→ **EXERCISE DIRECTIONS**
Reproduce word for word, from the entries below, the line with "- [North Marriage", the line with "- added navlink fancy hover transitions", and every line between them, and nothing more.
DATASET CONTENT START
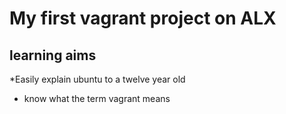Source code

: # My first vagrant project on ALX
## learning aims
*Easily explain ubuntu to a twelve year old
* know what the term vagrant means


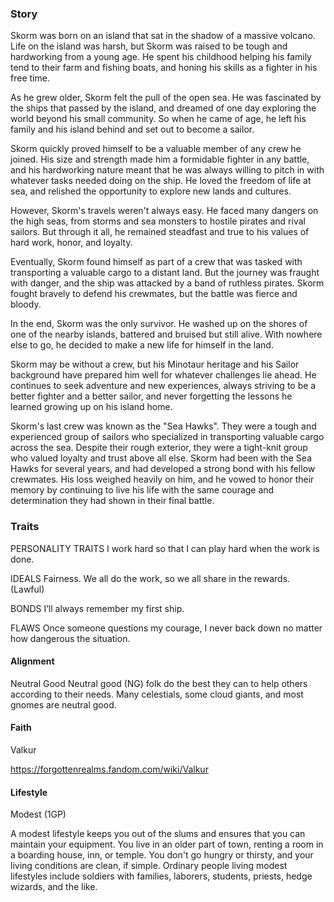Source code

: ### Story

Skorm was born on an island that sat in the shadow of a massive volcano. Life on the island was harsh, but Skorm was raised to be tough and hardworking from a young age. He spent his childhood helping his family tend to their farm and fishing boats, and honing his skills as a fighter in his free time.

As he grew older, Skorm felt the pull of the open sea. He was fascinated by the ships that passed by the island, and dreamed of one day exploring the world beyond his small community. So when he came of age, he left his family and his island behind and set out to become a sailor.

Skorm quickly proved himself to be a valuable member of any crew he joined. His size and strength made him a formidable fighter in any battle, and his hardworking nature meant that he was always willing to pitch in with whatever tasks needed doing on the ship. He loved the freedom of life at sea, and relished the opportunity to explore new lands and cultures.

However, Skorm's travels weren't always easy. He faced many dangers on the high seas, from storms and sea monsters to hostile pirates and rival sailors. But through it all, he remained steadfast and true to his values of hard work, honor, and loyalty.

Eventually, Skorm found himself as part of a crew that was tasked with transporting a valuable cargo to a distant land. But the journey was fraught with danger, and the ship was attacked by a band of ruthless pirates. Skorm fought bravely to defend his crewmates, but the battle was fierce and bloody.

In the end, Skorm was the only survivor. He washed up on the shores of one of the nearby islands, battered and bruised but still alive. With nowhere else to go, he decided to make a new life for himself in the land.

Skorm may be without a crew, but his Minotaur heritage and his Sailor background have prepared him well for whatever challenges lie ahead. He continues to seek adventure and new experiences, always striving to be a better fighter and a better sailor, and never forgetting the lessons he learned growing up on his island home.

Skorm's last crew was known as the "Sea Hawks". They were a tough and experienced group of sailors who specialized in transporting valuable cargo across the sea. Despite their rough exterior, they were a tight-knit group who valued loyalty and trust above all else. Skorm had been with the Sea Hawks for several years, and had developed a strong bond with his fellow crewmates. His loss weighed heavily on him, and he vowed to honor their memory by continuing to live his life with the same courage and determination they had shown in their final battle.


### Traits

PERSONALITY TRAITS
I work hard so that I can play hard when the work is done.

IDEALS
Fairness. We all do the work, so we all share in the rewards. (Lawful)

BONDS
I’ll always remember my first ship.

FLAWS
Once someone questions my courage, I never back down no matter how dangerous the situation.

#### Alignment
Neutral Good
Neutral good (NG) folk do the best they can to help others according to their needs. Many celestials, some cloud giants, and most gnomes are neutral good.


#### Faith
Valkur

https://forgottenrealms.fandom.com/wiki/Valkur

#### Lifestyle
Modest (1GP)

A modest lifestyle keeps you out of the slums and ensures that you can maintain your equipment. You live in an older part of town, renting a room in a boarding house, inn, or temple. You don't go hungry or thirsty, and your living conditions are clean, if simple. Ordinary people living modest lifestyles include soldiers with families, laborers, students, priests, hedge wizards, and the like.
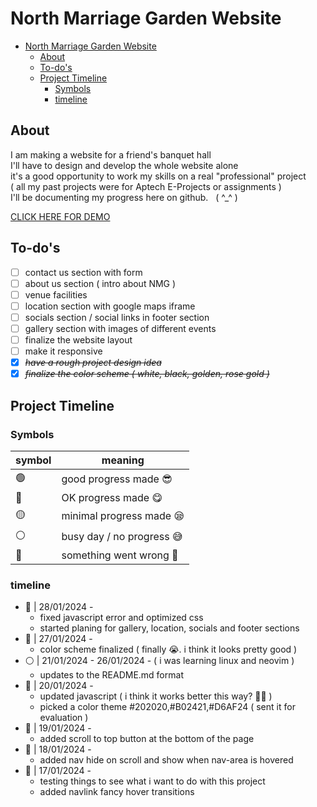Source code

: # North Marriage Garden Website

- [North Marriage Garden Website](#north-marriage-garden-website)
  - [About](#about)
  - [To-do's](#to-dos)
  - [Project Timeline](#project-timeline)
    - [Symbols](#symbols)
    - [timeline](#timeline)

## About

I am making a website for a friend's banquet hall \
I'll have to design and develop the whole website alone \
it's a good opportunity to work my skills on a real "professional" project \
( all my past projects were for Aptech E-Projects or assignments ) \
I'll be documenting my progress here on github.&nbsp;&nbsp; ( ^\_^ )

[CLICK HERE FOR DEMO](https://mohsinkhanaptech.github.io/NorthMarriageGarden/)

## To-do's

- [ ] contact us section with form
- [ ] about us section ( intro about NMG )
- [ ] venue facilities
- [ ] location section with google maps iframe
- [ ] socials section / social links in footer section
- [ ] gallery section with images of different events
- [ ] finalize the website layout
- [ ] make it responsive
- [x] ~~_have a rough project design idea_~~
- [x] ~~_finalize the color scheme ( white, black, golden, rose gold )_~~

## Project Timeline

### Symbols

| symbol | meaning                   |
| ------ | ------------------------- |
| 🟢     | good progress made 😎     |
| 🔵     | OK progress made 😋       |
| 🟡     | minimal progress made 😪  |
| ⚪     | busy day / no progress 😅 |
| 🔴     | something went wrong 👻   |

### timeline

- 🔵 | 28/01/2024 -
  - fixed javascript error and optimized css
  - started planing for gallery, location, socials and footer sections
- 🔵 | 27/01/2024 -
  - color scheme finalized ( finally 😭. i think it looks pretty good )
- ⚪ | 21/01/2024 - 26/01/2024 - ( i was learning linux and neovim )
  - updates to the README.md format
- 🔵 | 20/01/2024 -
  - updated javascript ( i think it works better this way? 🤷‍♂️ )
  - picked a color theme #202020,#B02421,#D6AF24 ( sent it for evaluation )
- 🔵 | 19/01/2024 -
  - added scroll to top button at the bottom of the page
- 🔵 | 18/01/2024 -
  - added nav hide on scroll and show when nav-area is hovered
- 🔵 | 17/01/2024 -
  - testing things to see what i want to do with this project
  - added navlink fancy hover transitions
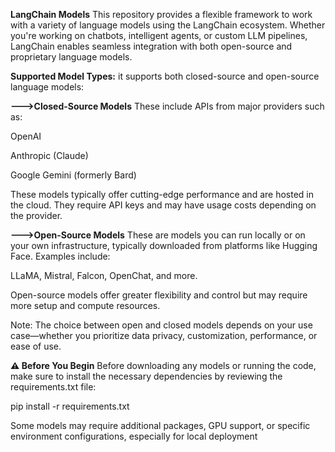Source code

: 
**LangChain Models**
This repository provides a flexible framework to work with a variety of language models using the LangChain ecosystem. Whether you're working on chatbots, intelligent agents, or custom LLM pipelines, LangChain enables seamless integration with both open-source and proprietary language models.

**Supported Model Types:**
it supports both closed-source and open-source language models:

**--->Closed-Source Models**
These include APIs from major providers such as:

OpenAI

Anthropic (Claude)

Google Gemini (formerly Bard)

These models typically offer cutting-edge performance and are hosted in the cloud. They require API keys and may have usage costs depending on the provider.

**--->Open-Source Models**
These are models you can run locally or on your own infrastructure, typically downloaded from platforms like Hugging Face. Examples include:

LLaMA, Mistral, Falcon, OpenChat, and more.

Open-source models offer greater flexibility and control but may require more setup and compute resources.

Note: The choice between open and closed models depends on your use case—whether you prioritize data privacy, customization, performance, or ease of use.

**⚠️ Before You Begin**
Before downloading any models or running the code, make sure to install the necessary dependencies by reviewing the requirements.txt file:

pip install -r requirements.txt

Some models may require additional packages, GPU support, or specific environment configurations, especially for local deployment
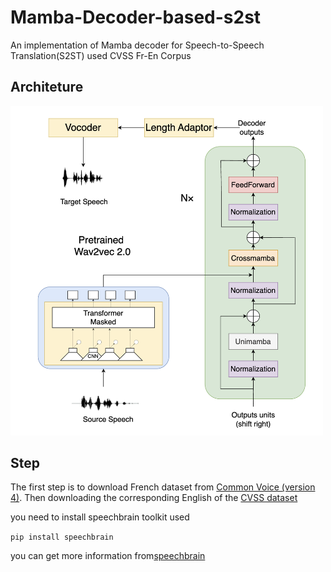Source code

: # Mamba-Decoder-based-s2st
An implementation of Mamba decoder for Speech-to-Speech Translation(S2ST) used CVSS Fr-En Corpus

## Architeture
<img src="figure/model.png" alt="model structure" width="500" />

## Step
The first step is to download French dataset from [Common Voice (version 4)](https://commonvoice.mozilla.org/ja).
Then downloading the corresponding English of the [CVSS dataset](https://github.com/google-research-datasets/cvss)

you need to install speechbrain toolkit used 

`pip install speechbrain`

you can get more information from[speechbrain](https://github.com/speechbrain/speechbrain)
DATASET CONTENT END
→ **RESPONSE AREA**
- [North Marriage Garden Website](#north-marriage-garden-website)
  - [About](#about)
  - [To-do's](#to-dos)
  - [Project Timeline](#project-timeline)
    - [Symbols](#symbols)
    - [timeline](#timeline)

## About

I am making a website for a friend's banquet hall \
I'll have to design and develop the whole website alone \
it's a good opportunity to work my skills on a real "professional" project \
( all my past projects were for Aptech E-Projects or assignments ) \
I'll be documenting my progress here on github.&nbsp;&nbsp; ( ^\_^ )

[CLICK HERE FOR DEMO](https://mohsinkhanaptech.github.io/NorthMarriageGarden/)

## To-do's

- [ ] contact us section with form
- [ ] about us section ( intro about NMG )
- [ ] venue facilities
- [ ] location section with google maps iframe
- [ ] socials section / social links in footer section
- [ ] gallery section with images of different events
- [ ] finalize the website layout
- [ ] make it responsive
- [x] ~~_have a rough project design idea_~~
- [x] ~~_finalize the color scheme ( white, black, golden, rose gold )_~~

## Project Timeline

### Symbols

| symbol | meaning                   |
| ------ | ------------------------- |
| 🟢     | good progress made 😎     |
| 🔵     | OK progress made 😋       |
| 🟡     | minimal progress made 😪  |
| ⚪     | busy day / no progress 😅 |
| 🔴     | something went wrong 👻   |

### timeline

- 🔵 | 28/01/2024 -
  - fixed javascript error and optimized css
  - started planing for gallery, location, socials and footer sections
- 🔵 | 27/01/2024 -
  - color scheme finalized ( finally 😭. i think it looks pretty good )
- ⚪ | 21/01/2024 - 26/01/2024 - ( i was learning linux and neovim )
  - updates to the README.md format
- 🔵 | 20/01/2024 -
  - updated javascript ( i think it works better this way? 🤷‍♂️ )
  - picked a color theme #202020,#B02421,#D6AF24 ( sent it for evaluation )
- 🔵 | 19/01/2024 -
  - added scroll to top button at the bottom of the page
- 🔵 | 18/01/2024 -
  - added nav hide on scroll and show when nav-area is hovered
- 🔵 | 17/01/2024 -
  - testing things to see what i want to do with this project
  - added navlink fancy hover transitions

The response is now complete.